When it comes to causing serious damage, industrial robots have the biggest potential for harm. They're weighty beasts, with the ability to hit fleshy humans very hard if so programmed. The researchers found that with access to a factory network, these kinds of systems were trivially easy to hack.
For example, systems from Universal Robots were vulnerable in a variety of ways:
- A simple stack-based buffer overflow condition would allow new code to be written onto the robots' systems.
- A key part of the operating system had no authentication control on the robot's movements.
- Units had a static SSH host key that left them open to man-in-the-middle attack.
It's unlikely that anyone would be bonkers enough to hack this robot and try to harm people – they're static and you'd have to make them flail around like President Trump mocking a disabled reporter – but for the smart hacker there are a host of possibilities for these kinds of attacks.
For example, the Stuxnet malware managed to temporarily cripple Iran's nuclear centrifuges by messing with speed controls on the machinery and hiding this from controllers.

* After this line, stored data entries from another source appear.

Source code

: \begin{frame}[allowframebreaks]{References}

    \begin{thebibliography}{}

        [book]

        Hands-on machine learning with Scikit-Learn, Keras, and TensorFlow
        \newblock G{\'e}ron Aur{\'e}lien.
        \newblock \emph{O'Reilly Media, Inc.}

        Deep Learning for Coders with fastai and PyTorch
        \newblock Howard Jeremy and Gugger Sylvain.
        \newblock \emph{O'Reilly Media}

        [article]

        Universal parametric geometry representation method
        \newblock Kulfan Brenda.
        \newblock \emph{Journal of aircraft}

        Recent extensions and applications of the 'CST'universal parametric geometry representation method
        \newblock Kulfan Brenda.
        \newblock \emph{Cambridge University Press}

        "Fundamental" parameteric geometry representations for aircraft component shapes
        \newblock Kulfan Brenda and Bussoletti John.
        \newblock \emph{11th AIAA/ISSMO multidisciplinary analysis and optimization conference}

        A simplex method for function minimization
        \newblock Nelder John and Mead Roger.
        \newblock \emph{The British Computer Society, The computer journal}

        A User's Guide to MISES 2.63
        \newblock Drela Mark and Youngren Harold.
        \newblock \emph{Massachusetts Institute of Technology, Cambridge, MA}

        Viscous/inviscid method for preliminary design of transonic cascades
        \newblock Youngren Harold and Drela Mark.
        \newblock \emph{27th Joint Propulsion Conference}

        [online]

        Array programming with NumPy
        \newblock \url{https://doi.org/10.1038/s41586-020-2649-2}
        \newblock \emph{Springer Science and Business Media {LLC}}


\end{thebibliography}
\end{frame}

Now imagine similar code in an arms factory instructing the robots to make tiny but important changes to their tasks that could cripple the end product – underboring the size of a tank barrel, for example.
Alternately a cunning hacker could have used these now-patched flaws to shut down a production floor. If they had shorted the stock of the target company, the ensuing loss of facilities and knock-on effects could prove very popular.
The spy inside your home
While the industrial side of things could prove expensive, it turns out that home robots also have major issues – particularly with the apps that control them. This allowed them to have a little fun making the UBTech Alpha 2 a bit stabby:
Admittedly that's not going to do anyone any harm unless they are immobilized and very thin-skinned – the robot's too clumsy and slow. But the Alpha 2 and similar house robots like SoftBank Robotics' Pepper and NAO designs are loaded with microphones and cameras that could allow a hacker full visual access to the owner's home.
The chief problems these types of robots had was a lack of code signing and protection, and some of the mobile apps that control the devices proved easy to either man-in-the-middle or alter to allow new remote access code to reside in the main app.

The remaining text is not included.